Computing Starting Values by EM-REML

The EM-REML algorithm (Dempster, Laird, and Rubin, 1977) iteratively alternates between an expectation step and a maximization step to maximize the restricted log likelihood. The algorithm is based on augmenting the observed data $\mb {y}$ with the unobservable random effects $\bgamma$ , leading to a simplified form for the log likelihood. For example, if $\bG =\bI \sigma ^2_ a$ then given the realized values $\tilde{\bgamma }$ of the unobservable random effects $\bgamma$ , the REML estimate of $\sigma ^2_ a$ satisfies

$\widehat{\sigma }^2_ a = \frac{\tilde{\bgamma }\tilde{\bgamma }}{q - \sigma ^2/\sigma ^2_ a\mbox{tr}(\bC ^{aa})}$

This corresponds to the maximization step of EM-REML. However, the true realized values $\tilde{\bgamma }$ are unknown in practice. The expectation step of EM-REML replaces them with the conditional expected values $\widehat{\bgamma }$ of the random effects, given the observed data $\mb {y}$ and initial values for the parameters. The new estimate of $\sigma ^2_ a$ is used in turn to recalculate the conditional expected values, and the iteration is repeated until convergence.

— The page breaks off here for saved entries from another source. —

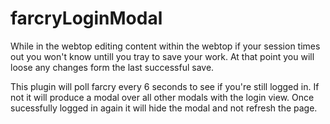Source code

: # farcryLoginModal
While in the webtop editing content within the webtop if your session times out you won't know untill you tray to save your work. At that point you will loose any changes form the last successful save.

This plugin will poll farcry every 6 seconds to see if you're still logged in. If not it will produce a modal over all other modals with the login view. 
Once sucessfully logged in again it will hide the modal and not refresh the page. 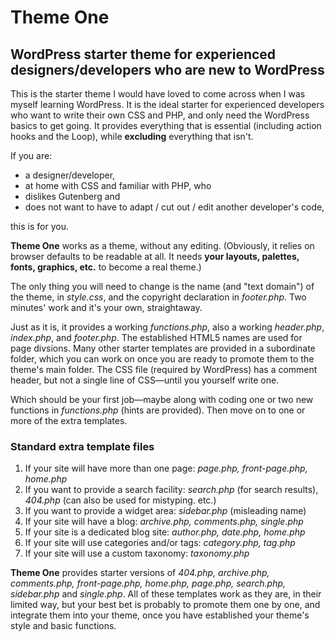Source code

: # Theme One #

## WordPress starter theme for experienced designers/developers who are new to WordPress ##

This is the starter theme I would have loved to come across when I was myself learning WordPress. It is the ideal starter for experienced developers who want to write their own CSS and PHP, and only need the WordPress basics to get going. It provides everything that is essential (including action hooks and the Loop), while **excluding** everything that isn't.

If you are:
- a designer/developer,
- at home with CSS and familiar with PHP, who
- dislikes Gutenberg and
- does not want to have to adapt / cut out / edit another developer's code,

this is for you.

**Theme One** works as a theme, without any editing. (Obviously, it relies on browser defaults to be readable at all. It needs **your layouts, palettes, fonts, graphics, etc.** to become a real theme.)

The only thing you will need to change is the name (and "text domain") of the theme, in *style.css*, and the copyright declaration in *footer.php*. Two minutes' work and it's your own, straightaway.

Just as it is, it provides a working *functions.php*, also a working *header.php*, *index.php*, and *footer.php*. The established HTML5 names are used for page divsions. Many other starter templates are provided in a subordinate folder, which you can work on once you are ready to promote them to the theme's main folder. The CSS file (required by WordPress) has a comment header, but not a single line of CSS—until you yourself write one.

Which should be your first job—maybe along with coding one or two new functions in *functions.php* (hints are provided). Then move on to one or more of the extra templates.

### Standard extra template files ###
1. If your site will have more than one page: *page.php, front-page.php, home.php*
2. If you want to provide a search facility: *search.php* (for search results), *404.php* (can also be used for mistyping. etc.)
3. If you want to provide a widget area: *sidebar.php* (misleading name)
4. If your site will have a blog: *archive.php, comments.php, single.php*
5. If your site is a dedicated blog site: *author.php, date.php, home.php*
6. If your site will use categories and/or tags: *category.php, tag.php*
7. If your site will use a custom taxonomy: *taxonomy.php*

**Theme One** provides starter versions of *404.php, archive.php, comments.php, front-page.php, home.php, page.php, search.php, sidebar.php* and *single.php*. All of these templates work as they are, in their limited way, but your best bet is probably to promote them one by one, and integrate them into your theme, once you have established your theme's style and basic functions.
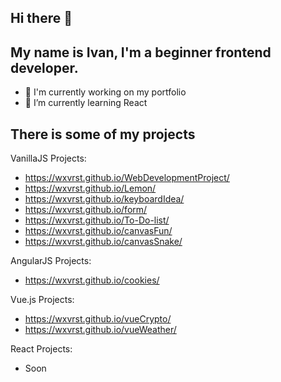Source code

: ## Hi there 👋
## My name is Ivan, I'm a beginner frontend developer.

- 🔭 I'm currently working on my portfolio
- 🌱 I’m currently learning React

## There is some of my projects

VanillaJS Projects:
  - https://wxvrst.github.io/WebDevelopmentProject/
  - https://wxvrst.github.io/Lemon/
  - https://wxvrst.github.io/keyboardIdea/
  - https://wxvrst.github.io/form/
  - https://wxvrst.github.io/To-Do-list/
  - https://wxvrst.github.io/canvasFun/
  - https://wxvrst.github.io/canvasSnake/

AngularJS Projects:
  - https://wxvrst.github.io/cookies/
 
Vue.js Projects:
  - https://wxvrst.github.io/vueCrypto/
  - https://wxvrst.github.io/vueWeather/

React Projects:
  - Soon
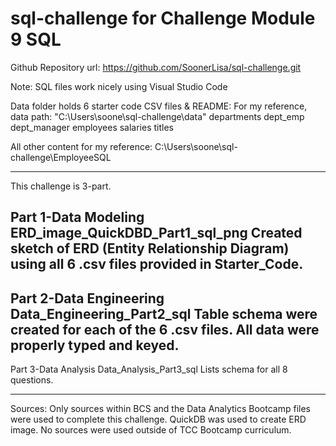 # sql-challenge for Challenge Module 9 SQL

Github Repository url: https://github.com/SoonerLisa/sql-challenge.git

Note: SQL files work nicely using Visual Studio Code

Data folder holds 6 starter code CSV files & README:
For my reference, data path: "C:\Users\soone\sql-challenge\data"
departments
dept_emp
dept_manager
employees
salaries
titles

All other content for my reference:
C:\Users\soone\sql-challenge\EmployeeSQL
__________________________________

This challenge is 3-part.

Part 1-Data Modeling
ERD_image_QuickDBD_Part1_sql_png
Created sketch of ERD (Entity Relationship Diagram) using all 6 .csv files provided in Starter_Code.
----------------------------------
Part 2-Data Engineering
Data_Engineering_Part2_sql
Table schema were created for each of the 6 .csv files. 
All data were properly typed and keyed.
----------------------------------
Part 3-Data Analysis
Data_Analysis_Part3_sql
Lists schema for all 8 questions.
__________________________________

Sources: Only sources within BCS and the Data Analytics Bootcamp files were used to complete this challenge. QuickDB was used to create ERD image. No sources were used outside of TCC Bootcamp curriculum.
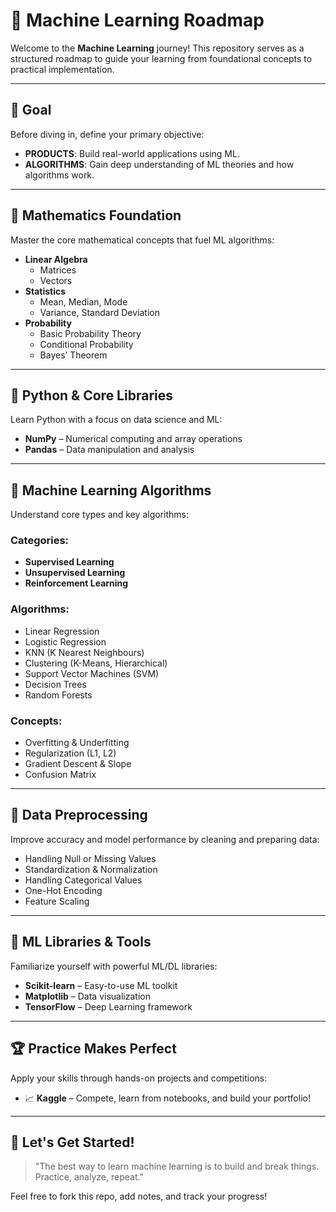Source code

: # 🧠 Machine Learning Roadmap

Welcome to the **Machine Learning** journey! This repository serves as a structured roadmap to guide your learning from foundational concepts to practical implementation.

---

## 🎯 Goal

Before diving in, define your primary objective:

- **PRODUCTS**: Build real-world applications using ML.
- **ALGORITHMS**: Gain deep understanding of ML theories and how algorithms work.

---

## 📐 Mathematics Foundation

Master the core mathematical concepts that fuel ML algorithms:

- **Linear Algebra**
  - Matrices
  - Vectors
- **Statistics**
  - Mean, Median, Mode
  - Variance, Standard Deviation
- **Probability**
  - Basic Probability Theory
  - Conditional Probability
  - Bayes’ Theorem

---

## 🐍 Python & Core Libraries

Learn Python with a focus on data science and ML:

- **NumPy** – Numerical computing and array operations
- **Pandas** – Data manipulation and analysis

---

## 🤖 Machine Learning Algorithms

Understand core types and key algorithms:

### Categories:
- **Supervised Learning**
- **Unsupervised Learning**
- **Reinforcement Learning**

### Algorithms:
- Linear Regression
- Logistic Regression
- KNN (K Nearest Neighbours)
- Clustering (K-Means, Hierarchical)
- Support Vector Machines (SVM)
- Decision Trees
- Random Forests

### Concepts:
- Overfitting & Underfitting
- Regularization (L1, L2)
- Gradient Descent & Slope
- Confusion Matrix

---

## 🧹 Data Preprocessing

Improve accuracy and model performance by cleaning and preparing data:

- Handling Null or Missing Values
- Standardization & Normalization
- Handling Categorical Values
- One-Hot Encoding
- Feature Scaling

---

## 🧰 ML Libraries & Tools

Familiarize yourself with powerful ML/DL libraries:

- **Scikit-learn** – Easy-to-use ML toolkit
- **Matplotlib** – Data visualization
- **TensorFlow** – Deep Learning framework

---

## 🏆 Practice Makes Perfect

Apply your skills through hands-on projects and competitions:

- 📈 **Kaggle** – Compete, learn from notebooks, and build your portfolio!

---

## 🚀 Let's Get Started!

> "The best way to learn machine learning is to build and break things. Practice, analyze, repeat."

Feel free to fork this repo, add notes, and track your progress!

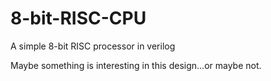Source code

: # 8-bit-RISC-CPU
A simple 8-bit RISC processor in verilog

Maybe something is interesting in this design...or maybe not.
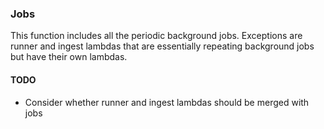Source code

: ### Jobs

This function includes all the periodic background jobs. Exceptions are runner and ingest lambdas that are essentially repeating background jobs but have their own lambdas.

#### TODO

- Consider whether runner and ingest lambdas should be merged with jobs
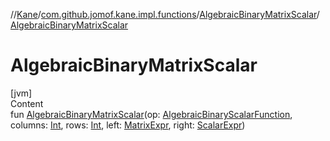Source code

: //[Kane](../../index.md)/[com.github.jomof.kane.impl.functions](../index.md)/[AlgebraicBinaryMatrixScalar](index.md)/[AlgebraicBinaryMatrixScalar](-algebraic-binary-matrix-scalar.md)



# AlgebraicBinaryMatrixScalar  
[jvm]  
Content  
fun [AlgebraicBinaryMatrixScalar](-algebraic-binary-matrix-scalar.md)(op: [AlgebraicBinaryScalarFunction](../-algebraic-binary-scalar-function/index.md), columns: [Int](https://kotlinlang.org/api/latest/jvm/stdlib/kotlin/-int/index.html), rows: [Int](https://kotlinlang.org/api/latest/jvm/stdlib/kotlin/-int/index.html), left: [MatrixExpr](../../com.github.jomof.kane.impl/-matrix-expr/index.md), right: [ScalarExpr](../../com.github.jomof.kane.impl/-scalar-expr/index.md))  



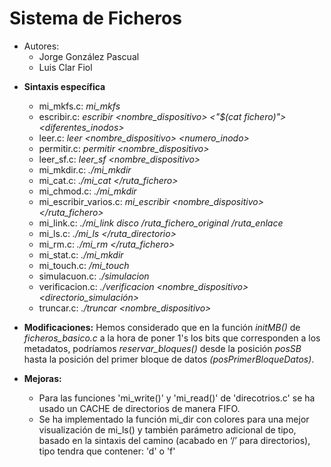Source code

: # Sistema de Ficheros
- Autores: 
    * Jorge González Pascual
    * Luis Clar Fiol

* **Sintaxis específica**
    * mi_mkfs.c: *mi_mkfs <nombre del fichero> <numero de bloques>*
    * escribir.c: *escribir <nombre_dispositivo> <\"$(cat fichero)\"> <diferentes_inodos>*
    * leer.c: *leer <nombre_dispositivo> <numero_inodo>*
    * permitir.c: *permitir <nombre_dispositivo> <ninodo> <permisos>*
    * leer_sf.c: *leer_sf <nombre_dispositivo>*
    * mi_mkdir.c: *./mi_mkdir <disco> <permisos> </ruta>*
    * mi_cat.c: *./mi_cat <disco> </ruta_fichero>*
    * mi_chmod.c: *./mi_mkdir <disco> <permisos> </ruta>*
    * mi_escribir_varios.c: *mi_escribir <nombre_dispositivo> </ruta_fichero> <texto> <offset>*
    * mi_link.c: *./mi_link disco /ruta_fichero_original /ruta_enlace*
    * mi_ls.c: *./mi_ls <disco></ruta_directorio>*
    * mi_rm.c: *./mi_rm <disco> </ruta_fichero>*
    * mi_stat.c: *./mi_mkdir <disco> <permisos> </ruta>*
    * mi_touch.c: */mi_touch <disco><permisos></ruta>*
    * simulacuon.c: *./simulacion <disco>*
    * verificacion.c: *./verificacion <nombre_dispositivo> <directorio_simulación>*
    * truncar.c: *./truncar <nombre_dispositivo> <ninodo> <nbytes>*

* **Modificaciones:**
    Hemos considerado que en la función _initMB()_ de _ficheros_basico.c_ a la hora de poner 1's los bits que corresponden a los metadatos, podríamos *reservar_bloques()* desde la posición _posSB_ hasta la posición del primer bloque de datos _(posPrimerBloqueDatos)_.

* **Mejoras:**
    * Para las funciones 'mi_write()' y 'mi_read()' de 'direcotrios.c' se ha usado un CACHE de directorios de manera FIFO.
    * Se ha implementado la función mi_dir con colores para una mejor visualización de mi_ls() y también parámetro adicional de tipo, basado en la sintaxis del camino (acabado en ‘/’ para directorios), tipo tendra que contener: 'd' o 'f'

It is well known that EM-REML is generally more robust against a poor choice of starting values than general nonlinear optimization methods such as Newton-Raphson, though it tends to converge slowly as it approaches the optimum. The Newton-Raphson method, on the other hand, converges much faster when it has a good set of starting values. The HPMIXED procedure, thus, employs a scheme that uses EM-REML initially in order to get good starting values, and after a few iterations, when the decrease in log likelihood has significantly slowed down, switching to a more general nonlinear optimization technique (by default, quasi-Newton).